I order to create a certificate for secure connections, you can create a self-signed certificate:

marie@compute$ openssl req -x509 -nodes -days 365 -newkey rsa:1024 -keyout mykey.key -out mycert.pem

Fill in the form with decent values.

Possible entries for your Jupyter configuration (.jupyter/jupyter_notebook**).

c.NotebookApp.certfile = u'<path-to-cert>/mycert.pem'
c.NotebookApp.keyfile = u'<path-to-cert>/mykey.key'

# set ip to '*' otherwise server is bound to localhost only
c.NotebookApp.ip = '*'
c.NotebookApp.open_browser = False

# copy hashed password from the jupyter_notebook_config.json
c.NotebookApp.password = u'<your hashed password here>'
c.NotebookApp.port = 9999
c.NotebookApp.allow_remote_access = True


<path-to-cert> - path to key and certificate files, for example: (/home/marie/mycert.pem)

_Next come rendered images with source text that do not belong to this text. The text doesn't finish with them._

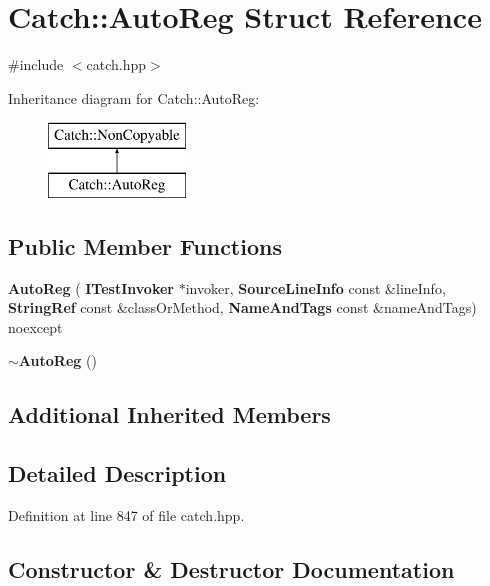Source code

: \section{Catch\+::Auto\+Reg Struct Reference}
\label{struct_catch_1_1_auto_reg}


{\ttfamily \#include $<$catch.\+hpp$>$}

Inheritance diagram for Catch\+::Auto\+Reg\+:\begin{figure}[H]
\begin{center}
\leavevmode
\includegraphics[height=2.000000cm]{struct_catch_1_1_auto_reg}
\end{center}
\end{figure}
\subsection*{Public Member Functions}
\begin{DoxyCompactItemize}
\item 
\textbf{ Auto\+Reg} (\textbf{ I\+Test\+Invoker} $\ast$invoker, \textbf{ Source\+Line\+Info} const \&line\+Info, \textbf{ String\+Ref} const \&class\+Or\+Method, \textbf{ Name\+And\+Tags} const \&name\+And\+Tags) noexcept
\item 
\textbf{ $\sim$\+Auto\+Reg} ()
\end{DoxyCompactItemize}
\subsection*{Additional Inherited Members}


\subsection{Detailed Description}


Definition at line 847 of file catch.\+hpp.



\subsection{Constructor \& Destructor Documentation}
\mbox{\label{struct_catch_1_1_auto_reg_a7eba02fb9d80b9896bf5a6517369af28}}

Slurm job file to run the Jupyter server on ZIH system with GPU (1x K80) (also works on K20)

#!/bin/bash -l
#SBATCH --gres=gpu:1 # request GPU
#SBATCH --partition=gpu2 # use partition GPU 2
#SBATCH --output=notebook_output.txt
#SBATCH --nodes=1
#SBATCH --ntasks=1
#SBATCH --time=02:30:00
#SBATCH --mem=4000M
#SBATCH -J "jupyter-notebook" # job-name
#SBATCH -A p_number_crunch

unset XDG_RUNTIME_DIR   # might be required when interactive instead of sbatch to avoid 'Permission denied error'
srun jupyter notebook

Start the script above (e.g. with the name jnotebook) with sbatch command:

sbatch jnotebook.slurm

If you have a question about sbatch script see the article about Slurm.

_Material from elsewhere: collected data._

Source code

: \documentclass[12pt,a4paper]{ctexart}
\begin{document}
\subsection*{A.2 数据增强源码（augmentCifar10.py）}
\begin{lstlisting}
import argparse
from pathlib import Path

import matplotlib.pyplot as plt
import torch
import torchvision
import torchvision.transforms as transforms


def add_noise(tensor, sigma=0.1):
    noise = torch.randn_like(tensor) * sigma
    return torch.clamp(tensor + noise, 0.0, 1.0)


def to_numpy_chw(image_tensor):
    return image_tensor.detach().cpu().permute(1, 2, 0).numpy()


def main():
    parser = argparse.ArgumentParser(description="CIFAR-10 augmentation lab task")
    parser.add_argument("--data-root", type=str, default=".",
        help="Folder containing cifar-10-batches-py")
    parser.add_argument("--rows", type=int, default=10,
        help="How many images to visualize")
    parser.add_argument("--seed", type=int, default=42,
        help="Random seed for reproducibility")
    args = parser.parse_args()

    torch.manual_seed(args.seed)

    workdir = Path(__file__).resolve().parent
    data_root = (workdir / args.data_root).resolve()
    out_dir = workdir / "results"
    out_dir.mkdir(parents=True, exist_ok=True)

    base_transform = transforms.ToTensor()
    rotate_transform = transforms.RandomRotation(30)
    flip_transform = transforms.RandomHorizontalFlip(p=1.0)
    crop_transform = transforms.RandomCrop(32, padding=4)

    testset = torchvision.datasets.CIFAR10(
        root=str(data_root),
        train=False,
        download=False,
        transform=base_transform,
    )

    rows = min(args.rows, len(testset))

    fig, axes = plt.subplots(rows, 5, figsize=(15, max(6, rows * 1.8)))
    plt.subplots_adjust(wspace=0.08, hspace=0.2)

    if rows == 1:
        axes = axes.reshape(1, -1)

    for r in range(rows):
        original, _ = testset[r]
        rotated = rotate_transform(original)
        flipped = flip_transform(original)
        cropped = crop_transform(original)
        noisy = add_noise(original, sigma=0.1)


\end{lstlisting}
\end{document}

Check by the command: tail notebook_output.txt the status and the token of the server. It should look like this:

https://( or

You can see the server node's hostname by the command: squeue --me.

Remote connect to the server

There are two options on how to connect to the server:

  1. You can create an ssh tunnel if you have problems with the solution above. Open the other terminal and configure ssh tunnel: (look up connection values in the output file of Slurm job, e.g.) (recommended):
node=taurusi2092 #see the name of the node with squeue -u <your_login>
localport=8887 #local port on your computer
remoteport=9999 #pay attention on the value. It should be the same value as value in the notebook_output.txt
ssh -fNL ${localport}:${node}:${remoteport} <zih_user> #configure the ssh tunnel for connection to your remote server
pgrep -f "ssh -fNL ${localport}" #verify that tunnel is alive
  1. On your client (local machine) you now can connect to the server. You need to know the node's hostname, the port of the server and the token to login (see paragraph above).

You can connect directly if you know the IP address (just ping the node's hostname while logged on ZIH system).

#command on remote terminal
marie@taurusi2092$ host taurusi2092
# copy IP address from output
# paste IP to your browser or call on local terminal e.g.:
marie@local$ firefox https://<IP>:<PORT>  # https important to use SSL cert

To login into the Jupyter notebook site, you have to enter the token. (https://localhost:8887). Now you can create and execute notebooks on ZIH system with GPU support.


If you would like to use JupyterHub after using a remote manually configured Jupyter server (example above) you need to change the name of the configuration file (/home//.jupyter/ to any other.